**WHAT THE EXERCISE ASKS:** The entries shown below are to be printed in full, unaltered.

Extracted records

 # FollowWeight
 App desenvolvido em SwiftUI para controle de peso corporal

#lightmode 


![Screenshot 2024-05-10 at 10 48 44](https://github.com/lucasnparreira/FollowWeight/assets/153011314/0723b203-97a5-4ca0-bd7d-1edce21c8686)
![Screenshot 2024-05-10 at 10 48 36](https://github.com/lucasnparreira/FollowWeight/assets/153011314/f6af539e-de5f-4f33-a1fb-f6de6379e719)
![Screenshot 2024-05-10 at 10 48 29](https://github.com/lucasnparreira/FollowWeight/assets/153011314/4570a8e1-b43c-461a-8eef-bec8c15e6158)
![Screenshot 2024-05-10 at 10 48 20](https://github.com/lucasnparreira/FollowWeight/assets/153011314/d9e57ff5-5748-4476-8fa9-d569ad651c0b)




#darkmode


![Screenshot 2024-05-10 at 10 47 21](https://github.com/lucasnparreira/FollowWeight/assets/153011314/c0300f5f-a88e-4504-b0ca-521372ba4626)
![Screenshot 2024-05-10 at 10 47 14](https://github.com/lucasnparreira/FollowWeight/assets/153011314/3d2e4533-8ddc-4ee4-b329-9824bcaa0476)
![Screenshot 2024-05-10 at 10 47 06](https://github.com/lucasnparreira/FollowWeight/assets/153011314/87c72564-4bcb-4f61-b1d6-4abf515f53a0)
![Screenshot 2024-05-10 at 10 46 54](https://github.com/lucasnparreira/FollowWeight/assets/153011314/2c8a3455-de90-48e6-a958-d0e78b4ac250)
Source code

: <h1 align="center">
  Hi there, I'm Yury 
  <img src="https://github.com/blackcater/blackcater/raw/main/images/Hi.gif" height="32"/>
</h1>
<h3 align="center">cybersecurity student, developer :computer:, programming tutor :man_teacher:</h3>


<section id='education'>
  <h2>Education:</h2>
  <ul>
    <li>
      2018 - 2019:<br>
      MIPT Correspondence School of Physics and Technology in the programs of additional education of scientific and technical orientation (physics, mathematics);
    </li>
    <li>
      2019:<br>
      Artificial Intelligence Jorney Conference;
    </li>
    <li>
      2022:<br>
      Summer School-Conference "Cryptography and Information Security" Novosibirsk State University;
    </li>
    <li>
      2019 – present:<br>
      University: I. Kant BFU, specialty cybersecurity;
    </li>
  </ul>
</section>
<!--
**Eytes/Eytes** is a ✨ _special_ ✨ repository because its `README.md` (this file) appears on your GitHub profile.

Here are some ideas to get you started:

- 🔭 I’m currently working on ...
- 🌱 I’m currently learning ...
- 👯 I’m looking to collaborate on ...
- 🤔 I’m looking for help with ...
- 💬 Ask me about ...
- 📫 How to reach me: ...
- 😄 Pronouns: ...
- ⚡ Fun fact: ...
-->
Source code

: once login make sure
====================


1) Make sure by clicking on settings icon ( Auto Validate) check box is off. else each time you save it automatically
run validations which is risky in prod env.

**RESPONSE FOR THIS EXERCISE:**
 # FollowWeight
 App desenvolvido em SwiftUI para controle de peso corporal

#lightmode 


![Screenshot 2024-05-10 at 10 48 44](https://github.com/lucasnparreira/FollowWeight/assets/153011314/0723b203-97a5-4ca0-bd7d-1edce21c8686)
![Screenshot 2024-05-10 at 10 48 36](https://github.com/lucasnparreira/FollowWeight/assets/153011314/f6af539e-de5f-4f33-a1fb-f6de6379e719)
![Screenshot 2024-05-10 at 10 48 29](https://github.com/lucasnparreira/FollowWeight/assets/153011314/4570a8e1-b43c-461a-8eef-bec8c15e6158)
![Screenshot 2024-05-10 at 10 48 20](https://github.com/lucasnparreira/FollowWeight/assets/153011314/d9e57ff5-5748-4476-8fa9-d569ad651c0b)




#darkmode


![Screenshot 2024-05-10 at 10 47 21](https://github.com/lucasnparreira/FollowWeight/assets/153011314/c0300f5f-a88e-4504-b0ca-521372ba4626)
![Screenshot 2024-05-10 at 10 47 14](https://github.com/lucasnparreira/FollowWeight/assets/153011314/3d2e4533-8ddc-4ee4-b329-9824bcaa0476)
![Screenshot 2024-05-10 at 10 47 06](https://github.com/lucasnparreira/FollowWeight/assets/153011314/87c72564-4bcb-4f61-b1d6-4abf515f53a0)
![Screenshot 2024-05-10 at 10 46 54](https://github.com/lucasnparreira/FollowWeight/assets/153011314/2c8a3455-de90-48e6-a958-d0e78b4ac250)
Source code

: <h1 align="center">
  Hi there, I'm Yury 
  <img src="https://github.com/blackcater/blackcater/raw/main/images/Hi.gif" height="32"/>
</h1>
<h3 align="center">cybersecurity student, developer :computer:, programming tutor :man_teacher:</h3>


<section id='education'>
  <h2>Education:</h2>
  <ul>
    <li>
      2018 - 2019:<br>
      MIPT Correspondence School of Physics and Technology in the programs of additional education of scientific and technical orientation (physics, mathematics);
    </li>
    <li>
      2019:<br>
      Artificial Intelligence Jorney Conference;
    </li>
    <li>
      2022:<br>
      Summer School-Conference "Cryptography and Information Security" Novosibirsk State University;
    </li>
    <li>
      2019 – present:<br>
      University: I. Kant BFU, specialty cybersecurity;
    </li>
  </ul>
</section>
<!--
**Eytes/Eytes** is a ✨ _special_ ✨ repository because its `README.md` (this file) appears on your GitHub profile.

Here are some ideas to get you started:

- 🔭 I’m currently working on ...
- 🌱 I’m currently learning ...
- 👯 I’m looking to collaborate on ...
- 🤔 I’m looking for help with ...
- 💬 Ask me about ...
- 📫 How to reach me: ...
- 😄 Pronouns: ...
- ⚡ Fun fact: ...
-->
Source code

: once login make sure
====================


1) Make sure by clicking on settings icon ( Auto Validate) check box is off. else each time you save it automatically
run validations which is risky in prod env.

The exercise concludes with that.